▶ AIM OF THE EXERCISE: Output nothing but the lines from the first line of the entries to the line with "A good article", inclusive, exactly as they read.

▶ RECORDED DATA:
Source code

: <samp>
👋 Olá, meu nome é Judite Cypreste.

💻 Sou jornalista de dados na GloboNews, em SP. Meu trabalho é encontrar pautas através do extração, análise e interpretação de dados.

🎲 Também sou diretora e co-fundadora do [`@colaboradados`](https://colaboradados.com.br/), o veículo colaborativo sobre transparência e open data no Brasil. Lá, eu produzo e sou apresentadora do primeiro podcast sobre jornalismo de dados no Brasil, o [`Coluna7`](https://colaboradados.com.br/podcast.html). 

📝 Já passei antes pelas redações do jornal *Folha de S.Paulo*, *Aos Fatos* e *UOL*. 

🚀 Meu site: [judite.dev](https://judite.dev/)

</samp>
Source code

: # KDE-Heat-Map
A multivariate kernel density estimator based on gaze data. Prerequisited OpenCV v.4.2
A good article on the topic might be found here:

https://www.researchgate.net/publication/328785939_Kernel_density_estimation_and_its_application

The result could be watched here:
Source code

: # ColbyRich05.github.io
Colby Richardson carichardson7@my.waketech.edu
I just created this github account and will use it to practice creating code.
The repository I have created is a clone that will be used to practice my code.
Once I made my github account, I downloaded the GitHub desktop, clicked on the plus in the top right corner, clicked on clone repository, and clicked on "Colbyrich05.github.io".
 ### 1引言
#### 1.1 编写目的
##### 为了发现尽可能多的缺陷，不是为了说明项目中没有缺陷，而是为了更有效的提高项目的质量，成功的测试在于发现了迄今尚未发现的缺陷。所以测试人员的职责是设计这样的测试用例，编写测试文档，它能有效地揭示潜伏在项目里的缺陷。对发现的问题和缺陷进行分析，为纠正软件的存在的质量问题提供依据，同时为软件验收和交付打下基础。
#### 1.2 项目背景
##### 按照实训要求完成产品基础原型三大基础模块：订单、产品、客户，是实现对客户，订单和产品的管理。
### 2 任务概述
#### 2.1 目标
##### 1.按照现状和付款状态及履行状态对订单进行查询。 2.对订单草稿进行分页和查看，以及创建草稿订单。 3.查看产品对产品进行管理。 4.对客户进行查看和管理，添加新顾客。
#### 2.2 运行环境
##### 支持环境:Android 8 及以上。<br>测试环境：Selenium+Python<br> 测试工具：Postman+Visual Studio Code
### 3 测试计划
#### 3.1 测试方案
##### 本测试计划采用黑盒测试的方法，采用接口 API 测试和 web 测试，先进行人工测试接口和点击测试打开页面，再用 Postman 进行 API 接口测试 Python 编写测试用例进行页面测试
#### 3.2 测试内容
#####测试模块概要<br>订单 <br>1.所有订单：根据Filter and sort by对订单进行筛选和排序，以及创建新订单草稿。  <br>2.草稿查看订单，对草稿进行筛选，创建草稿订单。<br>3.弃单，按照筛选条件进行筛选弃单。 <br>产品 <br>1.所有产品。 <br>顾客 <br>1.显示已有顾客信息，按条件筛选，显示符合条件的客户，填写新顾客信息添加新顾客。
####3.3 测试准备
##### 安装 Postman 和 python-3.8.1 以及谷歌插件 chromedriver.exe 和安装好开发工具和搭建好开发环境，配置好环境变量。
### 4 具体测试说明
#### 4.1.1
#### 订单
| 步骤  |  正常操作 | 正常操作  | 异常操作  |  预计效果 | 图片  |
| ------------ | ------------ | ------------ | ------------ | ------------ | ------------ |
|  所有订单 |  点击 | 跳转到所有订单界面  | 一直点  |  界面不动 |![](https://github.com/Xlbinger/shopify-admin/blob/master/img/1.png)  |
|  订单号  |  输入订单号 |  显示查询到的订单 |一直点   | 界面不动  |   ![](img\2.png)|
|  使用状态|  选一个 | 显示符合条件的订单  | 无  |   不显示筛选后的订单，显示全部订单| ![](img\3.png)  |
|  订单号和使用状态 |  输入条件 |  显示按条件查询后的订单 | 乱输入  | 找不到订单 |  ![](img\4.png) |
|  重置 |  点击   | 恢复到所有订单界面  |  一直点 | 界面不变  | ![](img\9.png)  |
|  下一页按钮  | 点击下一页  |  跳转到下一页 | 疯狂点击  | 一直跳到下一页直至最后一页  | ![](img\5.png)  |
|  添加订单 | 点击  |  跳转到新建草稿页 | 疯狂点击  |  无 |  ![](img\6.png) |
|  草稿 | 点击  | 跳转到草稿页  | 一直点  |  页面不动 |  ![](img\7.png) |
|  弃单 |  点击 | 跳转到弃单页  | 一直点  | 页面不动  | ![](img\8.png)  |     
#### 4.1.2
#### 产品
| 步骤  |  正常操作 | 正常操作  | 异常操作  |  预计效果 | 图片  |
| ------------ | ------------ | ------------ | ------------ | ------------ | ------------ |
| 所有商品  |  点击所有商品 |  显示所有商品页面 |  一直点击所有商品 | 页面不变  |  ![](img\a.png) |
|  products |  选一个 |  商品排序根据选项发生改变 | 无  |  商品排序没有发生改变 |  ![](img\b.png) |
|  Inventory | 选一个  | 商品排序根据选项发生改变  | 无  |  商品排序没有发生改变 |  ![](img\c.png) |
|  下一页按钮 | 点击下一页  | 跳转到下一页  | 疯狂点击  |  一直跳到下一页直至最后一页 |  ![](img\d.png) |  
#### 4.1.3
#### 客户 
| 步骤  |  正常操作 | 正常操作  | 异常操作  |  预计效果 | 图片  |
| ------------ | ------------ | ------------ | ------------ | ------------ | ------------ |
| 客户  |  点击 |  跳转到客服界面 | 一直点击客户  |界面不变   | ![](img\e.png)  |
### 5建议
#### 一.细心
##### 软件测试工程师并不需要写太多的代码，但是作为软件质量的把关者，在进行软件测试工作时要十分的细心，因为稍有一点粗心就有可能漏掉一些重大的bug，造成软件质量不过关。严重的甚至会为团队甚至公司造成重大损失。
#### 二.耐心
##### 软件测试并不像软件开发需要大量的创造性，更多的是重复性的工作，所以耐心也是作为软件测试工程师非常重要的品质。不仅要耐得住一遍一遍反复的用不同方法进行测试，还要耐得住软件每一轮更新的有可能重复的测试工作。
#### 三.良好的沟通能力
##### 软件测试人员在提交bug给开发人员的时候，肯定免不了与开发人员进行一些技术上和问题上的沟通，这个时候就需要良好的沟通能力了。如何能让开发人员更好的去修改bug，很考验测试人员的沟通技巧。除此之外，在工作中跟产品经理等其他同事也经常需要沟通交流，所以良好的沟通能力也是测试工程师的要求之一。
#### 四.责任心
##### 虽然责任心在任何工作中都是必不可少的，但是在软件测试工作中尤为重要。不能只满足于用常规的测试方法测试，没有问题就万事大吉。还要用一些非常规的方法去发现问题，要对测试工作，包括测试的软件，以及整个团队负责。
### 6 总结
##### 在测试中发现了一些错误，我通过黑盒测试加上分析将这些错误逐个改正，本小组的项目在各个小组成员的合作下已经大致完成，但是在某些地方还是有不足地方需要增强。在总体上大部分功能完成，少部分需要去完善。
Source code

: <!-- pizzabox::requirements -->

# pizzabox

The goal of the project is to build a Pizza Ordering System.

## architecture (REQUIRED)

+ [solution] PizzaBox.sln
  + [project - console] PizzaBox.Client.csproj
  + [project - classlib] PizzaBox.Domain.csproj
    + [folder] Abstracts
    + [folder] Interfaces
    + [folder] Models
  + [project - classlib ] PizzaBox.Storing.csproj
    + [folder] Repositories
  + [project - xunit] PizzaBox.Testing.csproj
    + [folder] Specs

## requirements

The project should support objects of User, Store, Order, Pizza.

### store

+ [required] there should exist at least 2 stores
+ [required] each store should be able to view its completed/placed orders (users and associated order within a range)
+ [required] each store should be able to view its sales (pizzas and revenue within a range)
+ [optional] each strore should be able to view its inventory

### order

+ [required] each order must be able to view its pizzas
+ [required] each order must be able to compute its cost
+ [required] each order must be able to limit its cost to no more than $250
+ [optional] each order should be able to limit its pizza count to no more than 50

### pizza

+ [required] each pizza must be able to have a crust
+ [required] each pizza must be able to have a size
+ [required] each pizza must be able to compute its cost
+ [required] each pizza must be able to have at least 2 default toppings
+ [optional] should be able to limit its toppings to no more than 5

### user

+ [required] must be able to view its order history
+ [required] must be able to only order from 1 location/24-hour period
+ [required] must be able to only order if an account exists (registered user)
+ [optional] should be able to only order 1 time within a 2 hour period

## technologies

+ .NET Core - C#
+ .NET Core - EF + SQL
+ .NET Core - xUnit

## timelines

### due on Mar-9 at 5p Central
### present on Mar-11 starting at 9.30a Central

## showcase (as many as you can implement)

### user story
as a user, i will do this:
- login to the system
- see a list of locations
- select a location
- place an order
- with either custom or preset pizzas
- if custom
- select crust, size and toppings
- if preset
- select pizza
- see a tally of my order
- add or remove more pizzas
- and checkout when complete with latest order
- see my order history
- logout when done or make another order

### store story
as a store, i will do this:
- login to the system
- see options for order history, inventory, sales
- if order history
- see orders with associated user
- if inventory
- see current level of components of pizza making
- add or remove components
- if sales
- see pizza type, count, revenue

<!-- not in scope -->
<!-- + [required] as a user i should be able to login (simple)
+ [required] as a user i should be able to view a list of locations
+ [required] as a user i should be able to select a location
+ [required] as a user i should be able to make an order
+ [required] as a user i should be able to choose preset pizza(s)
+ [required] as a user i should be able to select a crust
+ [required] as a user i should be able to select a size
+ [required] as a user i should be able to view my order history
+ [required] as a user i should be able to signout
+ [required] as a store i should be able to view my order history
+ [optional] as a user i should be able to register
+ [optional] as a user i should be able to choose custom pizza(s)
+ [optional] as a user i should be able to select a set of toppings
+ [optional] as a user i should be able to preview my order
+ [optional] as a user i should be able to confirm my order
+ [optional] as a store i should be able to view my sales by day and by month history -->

▶ WRITTEN ANSWER:
Source code

: <samp>
👋 Olá, meu nome é Judite Cypreste.

💻 Sou jornalista de dados na GloboNews, em SP. Meu trabalho é encontrar pautas através do extração, análise e interpretação de dados.

🎲 Também sou diretora e co-fundadora do [`@colaboradados`](https://colaboradados.com.br/), o veículo colaborativo sobre transparência e open data no Brasil. Lá, eu produzo e sou apresentadora do primeiro podcast sobre jornalismo de dados no Brasil, o [`Coluna7`](https://colaboradados.com.br/podcast.html). 

📝 Já passei antes pelas redações do jornal *Folha de S.Paulo*, *Aos Fatos* e *UOL*. 

🚀 Meu site: [judite.dev](https://judite.dev/)

</samp>
Source code

: # KDE-Heat-Map
A multivariate kernel density estimator based on gaze data. Prerequisited OpenCV v.4.2
A good article on the topic might be found here:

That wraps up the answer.